If you are looking for a yoga instructor who can guide you, then at TruePal, we create a personalized yoga plan that addresses your specific needs, ensuring you get top-notch care and support. Book a session with us today and take the first step towards a better you.
Additional Tips for Back Pain Prevention
While yoga will help with back pain, here are some lifestyle tips that you should follow to ensure you have a healthy back:
- Good Sitting Posture: Avoid hunching your back while sitting. Use a chair that supports your lower back and helps you maintain an upright posture
- Take Movement Breaks: It's common today that we sit all day long. We are not meant to sit for such extended periods. Stand up and stretch every 30-45 minutes when working at a desk.
- Strengthen Your Core: A strong core supports the spine. Include exercises like planks, bridges, and leg raises into your routine to reduce the risk of pain.
- Check Your Weight: Being overweight can put extra pressure on your lower back, leading to discomfort. Keeping your weight in the healthy range supports your back and protects other joints, like your knees, from added stress.
Conclusion
You are only as young as your spine, so it’s essential to maintain your back health by being proactive. Start taking steps like practising yoga, strengthening your core, and maintaining proper posture to prevent any kind of significant problem in the future.
FAQs
1. How often should I practice yoga for back pain relief?

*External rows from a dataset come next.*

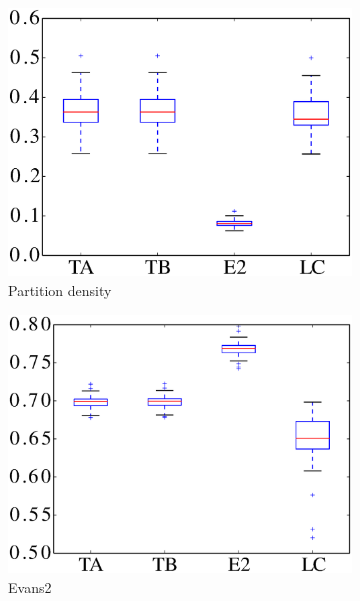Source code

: \begin{figure}
\centering
	\begin{subfigure}{0.31\textwidth}
		\includegraphics[width=\linewidth]{img/ExpectedNodes/LF/LFR1_Partitiondensity_ALL.eps}
		\caption{\label{fig:LFAhn}Partition density}		
	\end{subfigure}
	\begin{subfigure}{0.31\textwidth}
		\includegraphics[width=\linewidth]{img/ExpectedNodes/LF/LFR1_Evans2_ALL.eps}
		\caption{\label{fig:LFE2}Evans2}		
	\end{subfigure}
	\begin{subfigure}{0.31\textwidth}

\end{subfigure}
\end{figure}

Consistency is the key. You don’t have to spend hours doing yoga every day. Just commit to what you can do as per your schedule. Start with 15-20 minutes of yoga 5 times a week and gradually increase the duration once you have built the habit.
2. Can yoga help with chronic back pain?
Yes, yoga can help in managing chronic back pain. Regular practice helps strengthen the muscles around the spine, relieves tension or tightness, improves flexibility, and promotes better posture, all of which can reduce pain.

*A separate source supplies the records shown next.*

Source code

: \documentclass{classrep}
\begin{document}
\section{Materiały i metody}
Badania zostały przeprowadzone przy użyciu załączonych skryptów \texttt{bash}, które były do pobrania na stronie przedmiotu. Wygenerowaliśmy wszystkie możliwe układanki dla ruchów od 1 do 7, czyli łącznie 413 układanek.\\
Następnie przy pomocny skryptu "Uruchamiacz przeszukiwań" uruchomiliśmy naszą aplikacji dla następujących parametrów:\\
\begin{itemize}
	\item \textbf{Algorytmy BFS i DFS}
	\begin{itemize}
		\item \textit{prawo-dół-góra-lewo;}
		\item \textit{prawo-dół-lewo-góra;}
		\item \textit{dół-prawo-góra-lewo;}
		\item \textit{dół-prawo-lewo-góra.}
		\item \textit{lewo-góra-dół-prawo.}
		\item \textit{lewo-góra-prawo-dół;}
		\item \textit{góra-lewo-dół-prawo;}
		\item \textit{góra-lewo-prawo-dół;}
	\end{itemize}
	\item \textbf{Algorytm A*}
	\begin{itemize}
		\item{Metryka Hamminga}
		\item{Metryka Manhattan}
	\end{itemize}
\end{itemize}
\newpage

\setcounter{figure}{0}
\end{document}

3. Are there any specific yoga poses I should avoid with back pain?
Suppose you have a history of back injuries or experience chronic pain. In that case, it's essential to be cautious with specific yoga poses, particularly deep bends and the form with which you perform stretches.
We recommend working with an experienced yoga instructor to ensure you're practising it safely. At TruePal, we create a personalized yoga plan that addresses your needs, ensuring you get top-notch care and support. Book a session with us today and take the first step towards a better you.
4. How long will it take to feel relief from back pain with yoga?
The time it takes to feel relief is subjective and depends on the severity of your back pain and how diligently you practice. Some people can see results within a few days, while others might take a few weeks of practice.
5. Can yoga replace physical therapy for back pain?
Yoga can help relieve back pain, improve flexibility posture and strengthen muscles, but it may not replace physical therapy specifically meant to address specific injuries. We recommend checking with your doctor once regarding the approach you must follow to fix your problem.